═════ RECORDS PROVIDED ═════

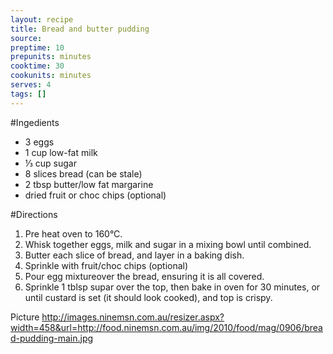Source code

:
 ```yaml
---
layout: recipe
title: Bread and butter pudding
source: 
preptime: 10
prepunits: minutes
cooktime: 30
cookunits: minutes
serves: 4
tags: []
---
```

#Ingedients
* 3 eggs
* 1 cup low-fat milk
* &#8531; cup sugar
* 8 slices bread (can be stale)
* 2 tbsp butter/low fat margarine
* dried fruit or choc chips (optional)

#Directions
1. Pre heat oven to 160&deg;C.
2. Whisk together eggs, milk and sugar in a mixing bowl until combined.
3. Butter each slice of bread, and layer in a baking dish.
4. Sprinkle with fruit/choc chips (optional)
5. Pour egg mixtureover the bread, ensuring it is all covered.
6. Sprinkle 1 tblsp supar over the top, then bake in oven for 30 minutes, or until custard is set (it should look cooked), and top is crispy.

Picture
http://images.ninemsn.com.au/resizer.aspx?width=458&url=http://food.ninemsn.com.au/img/2010/food/mag/0906/bread-pudding-main.jpg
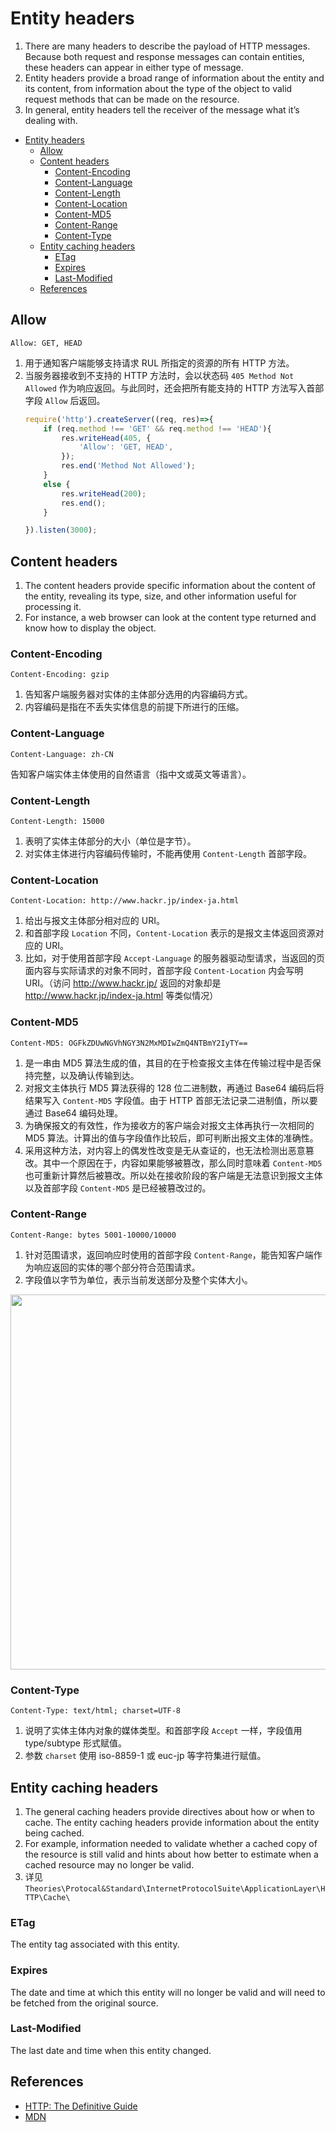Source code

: # Entity headers

1. There are many headers to describe the payload of HTTP messages. Because both request and response messages can contain entities, these headers can appear in either type of message.
2. Entity headers provide a broad range of information about the entity and its content, from information about the type of the object to valid request methods that can be made on the resource. 
3. In general, entity headers tell the receiver of the message what it’s dealing with. 


<!-- TOC -->

- [Entity headers](#entity-headers)
    - [Allow](#allow)
    - [Content headers](#content-headers)
        - [Content-Encoding](#content-encoding)
        - [Content-Language](#content-language)
        - [Content-Length](#content-length)
        - [Content-Location](#content-location)
        - [Content-MD5](#content-md5)
        - [Content-Range](#content-range)
        - [Content-Type](#content-type)
    - [Entity caching headers](#entity-caching-headers)
        - [ETag](#etag)
        - [Expires](#expires)
        - [Last-Modified](#last-modified)
    - [References](#references)

<!-- /TOC -->


## Allow
```
Allow: GET, HEAD
```
1. 用于通知客户端能够支持请求 RUL 所指定的资源的所有 HTTP 方法。
2. 当服务器接收到不支持的 HTTP 方法时，会以状态码 `405 Method Not Allowed` 作为响应返回。与此同时，还会把所有能支持的 HTTP 方法写入首部字段 `Allow` 后返回。
    ```js
    require('http').createServer((req, res)=>{
        if (req.method !== 'GET' && req.method !== 'HEAD'){
            res.writeHead(405, {
                'Allow': 'GET, HEAD',
            });
            res.end('Method Not Allowed');
        }
        else {
            res.writeHead(200);
            res.end();
        }

    }).listen(3000);
    ```


## Content headers
1. The content headers provide specific information about the content of the entity, revealing its type, size, and other information useful for processing it. 
2. For instance, a web browser can look at the content type returned and know how to display the object.

### Content-Encoding
```
Content-Encoding: gzip
```
1. 告知客户端服务器对实体的主体部分选用的内容编码方式。
2. 内容编码是指在不丢失实体信息的前提下所进行的压缩。

### Content-Language
```
Content-Language: zh-CN
```
告知客户端实体主体使用的自然语言（指中文或英文等语言）。


### Content-Length
```
Content-Length: 15000
```
1. 表明了实体主体部分的大小（单位是字节）。
2. 对实体主体进行内容编码传输时，不能再使用 `Content-Length` 首部字段。


### Content-Location
```
Content-Location: http://www.hackr.jp/index-ja.html
```
1. 给出与报文主体部分相对应的 URI。
2. 和首部字段 `Location` 不同，`Content-Location` 表示的是报文主体返回资源对应的 URI。
3. 比如，对于使用首部字段 `Accept-Language` 的服务器驱动型请求，当返回的页面内容与实际请求的对象不同时，首部字段 `Content-Location` 内会写明 URI。（访问 http://www.hackr.jp/ 返回的对象却是 http://www.hackr.jp/index-ja.html 等类似情况）

### Content-MD5
```
Content-MD5: OGFkZDUwNGVhNGY3N2MxMDIwZmQ4NTBmY2IyTY==
```
1. 是一串由 MD5 算法生成的值，其目的在于检查报文主体在传输过程中是否保持完整，以及确认传输到达。
2. 对报文主体执行 MD5 算法获得的 128 位二进制数，再通过 Base64 编码后将结果写入 `Content-MD5` 字段值。由于 HTTP 首部无法记录二进制值，所以要通过 Base64 编码处理。
3. 为确保报文的有效性，作为接收方的客户端会对报文主体再执行一次相同的 MD5 算法。计算出的值与字段值作比较后，即可判断出报文主体的准确性。
4. 采用这种方法，对内容上的偶发性改变是无从查证的，也无法检测出恶意篡改。其中一个原因在于，内容如果能够被篡改，那么同时意味着 `Content-MD5` 也可重新计算然后被篡改。所以处在接收阶段的客户端是无法意识到报文主体以及首部字段 `Content-MD5` 是已经被篡改过的。

### Content-Range
```
Content-Range: bytes 5001-10000/10000
```
1. 针对范围请求，返回响应时使用的首部字段 `Content-Range`，能告知客户端作为响应返回的实体的哪个部分符合范围请求。
2. 字段值以字节为单位，表示当前发送部分及整个实体大小。

<img src="./images/ContentRange.png" width="600" style="display: block; margin: 5px 0 10px 0;" />

### Content-Type
```
Content-Type: text/html; charset=UTF-8
```
1. 说明了实体主体内对象的媒体类型。和首部字段 `Accept` 一样，字段值用 type/subtype 形式赋值。
2. 参数 `charset` 使用 iso-8859-1 或 euc-jp 等字符集进行赋值。


## Entity caching headers
1. The general caching headers provide directives about how or when to cache. The entity caching headers provide information about the entity being cached.
2. For example, information needed to validate whether a cached copy of the resource is still valid and hints about how better to estimate when a cached resource may no longer be valid.
3. 详见 `Theories\Protocal&Standard\InternetProtocolSuite\ApplicationLayer\HTTP\Cache\`

### ETag 
The entity tag associated with this entity.

### Expires 
The date and time at which this entity will no longer be valid and will need to be fetched from the original source.

### Last-Modified 
The last date and time when this entity changed.


## References
* [HTTP: The Definitive Guide](https://book.douban.com/subject/1440226/)
* [MDN](https://developer.mozilla.org/en-US/docs/Web/HTTP/Headers)
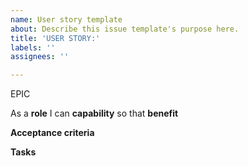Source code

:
 ```yaml
---
name: User story template
about: Describe this issue template's purpose here.
title: 'USER STORY:'
labels: ''
assignees: ''

---
```


EPIC <epic>

As a **role** I can **capability** so that **benefit**

**Acceptance criteria**

**Tasks**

═════

__WHAT NEEDS TO BE DONE__
The word "choc" appears in some lines of the data. Copy every one of those lines.

__ANSWER SPACE__
* dried fruit or choc chips (optional)
4. Sprinkle with fruit/choc chips (optional)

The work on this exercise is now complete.